People can get back on Medicaid when their income drops again under the current system, but the Republican proposal would send a signal to people not to take on extra income.

"Once you've done it and lost your coverage for a month, you know, you won't be able to get it back," Sommers said.

"So this is paradoxically creating incentives for people to not try new opportunities that might lead to temporary disruptions in their Medicaid because they wouldn't have that safety net in place later on."

Sommers also called out features of the new bill that he said could drive down Medicaid enrollment.

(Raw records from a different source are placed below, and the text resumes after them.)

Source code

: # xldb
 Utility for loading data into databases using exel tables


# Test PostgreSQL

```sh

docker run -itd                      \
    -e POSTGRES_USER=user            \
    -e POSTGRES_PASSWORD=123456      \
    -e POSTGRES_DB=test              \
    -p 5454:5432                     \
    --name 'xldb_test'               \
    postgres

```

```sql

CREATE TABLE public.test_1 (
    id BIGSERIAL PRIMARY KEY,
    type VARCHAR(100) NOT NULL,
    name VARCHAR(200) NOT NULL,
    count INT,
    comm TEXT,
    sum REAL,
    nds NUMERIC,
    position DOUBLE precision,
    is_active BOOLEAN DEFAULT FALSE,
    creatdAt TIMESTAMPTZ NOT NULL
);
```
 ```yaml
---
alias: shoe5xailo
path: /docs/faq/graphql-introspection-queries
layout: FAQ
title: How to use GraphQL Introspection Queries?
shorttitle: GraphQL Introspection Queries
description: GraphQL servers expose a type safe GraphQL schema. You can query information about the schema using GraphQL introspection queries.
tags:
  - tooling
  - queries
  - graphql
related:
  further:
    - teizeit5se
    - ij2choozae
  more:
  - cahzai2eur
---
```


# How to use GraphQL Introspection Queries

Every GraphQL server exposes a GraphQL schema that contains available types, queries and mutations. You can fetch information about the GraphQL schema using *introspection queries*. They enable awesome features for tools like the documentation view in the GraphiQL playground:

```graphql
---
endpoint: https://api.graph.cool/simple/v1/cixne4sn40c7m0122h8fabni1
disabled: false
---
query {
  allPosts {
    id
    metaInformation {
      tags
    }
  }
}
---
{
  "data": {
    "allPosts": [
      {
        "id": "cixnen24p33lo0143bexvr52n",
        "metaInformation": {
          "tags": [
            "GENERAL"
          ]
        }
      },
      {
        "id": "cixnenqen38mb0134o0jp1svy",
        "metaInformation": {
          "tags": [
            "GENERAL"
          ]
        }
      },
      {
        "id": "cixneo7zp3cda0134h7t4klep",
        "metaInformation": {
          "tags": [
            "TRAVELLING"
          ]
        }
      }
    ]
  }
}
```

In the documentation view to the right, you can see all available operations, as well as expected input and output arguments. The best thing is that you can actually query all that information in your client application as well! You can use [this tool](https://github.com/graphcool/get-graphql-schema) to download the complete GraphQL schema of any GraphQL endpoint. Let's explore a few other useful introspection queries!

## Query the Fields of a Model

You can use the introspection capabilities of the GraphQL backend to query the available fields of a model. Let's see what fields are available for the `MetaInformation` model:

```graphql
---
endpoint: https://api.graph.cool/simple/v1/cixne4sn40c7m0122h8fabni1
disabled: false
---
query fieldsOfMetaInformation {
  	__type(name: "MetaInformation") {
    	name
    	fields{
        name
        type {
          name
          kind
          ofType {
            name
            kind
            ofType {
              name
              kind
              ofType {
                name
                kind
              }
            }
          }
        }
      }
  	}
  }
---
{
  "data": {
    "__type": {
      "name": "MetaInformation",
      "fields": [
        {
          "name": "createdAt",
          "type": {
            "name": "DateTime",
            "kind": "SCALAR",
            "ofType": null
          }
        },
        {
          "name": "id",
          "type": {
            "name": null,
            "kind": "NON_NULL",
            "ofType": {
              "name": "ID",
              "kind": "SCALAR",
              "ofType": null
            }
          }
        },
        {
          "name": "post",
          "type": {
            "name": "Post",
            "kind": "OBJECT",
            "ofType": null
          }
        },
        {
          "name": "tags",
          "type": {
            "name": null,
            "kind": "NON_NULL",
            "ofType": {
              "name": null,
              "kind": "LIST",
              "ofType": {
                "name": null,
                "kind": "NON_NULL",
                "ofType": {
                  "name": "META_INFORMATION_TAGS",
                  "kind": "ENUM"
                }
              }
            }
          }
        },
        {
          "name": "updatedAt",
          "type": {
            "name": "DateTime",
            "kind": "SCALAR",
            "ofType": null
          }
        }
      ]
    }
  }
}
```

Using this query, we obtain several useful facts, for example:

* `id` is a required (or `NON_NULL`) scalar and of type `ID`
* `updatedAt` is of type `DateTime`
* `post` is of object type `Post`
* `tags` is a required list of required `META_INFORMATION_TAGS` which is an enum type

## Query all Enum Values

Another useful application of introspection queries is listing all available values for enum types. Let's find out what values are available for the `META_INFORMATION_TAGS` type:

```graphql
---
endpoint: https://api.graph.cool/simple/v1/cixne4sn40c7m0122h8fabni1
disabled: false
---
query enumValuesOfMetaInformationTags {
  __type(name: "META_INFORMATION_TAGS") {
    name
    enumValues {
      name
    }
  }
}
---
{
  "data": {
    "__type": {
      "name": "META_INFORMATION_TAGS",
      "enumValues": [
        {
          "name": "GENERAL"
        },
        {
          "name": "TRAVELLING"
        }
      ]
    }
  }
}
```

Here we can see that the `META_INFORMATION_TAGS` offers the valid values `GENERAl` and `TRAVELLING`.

Rather than requiring annual Medicaid renewal, the Republican proposal will require it every six months.

"You're just doubling the opportunity,” Sommers said, “for people to have something go wrong - they moved, they didn't get the mail that told them to renew, they filled out a form incorrectly - all sorts of reasons.”

People can sometimes lose their coverage and not even know it until they show up for an appointment.

"Under the Republican bill that would basically mean they could never again qualify for the Affordable Care Act funding that has made Medicaid expansion possible," he said.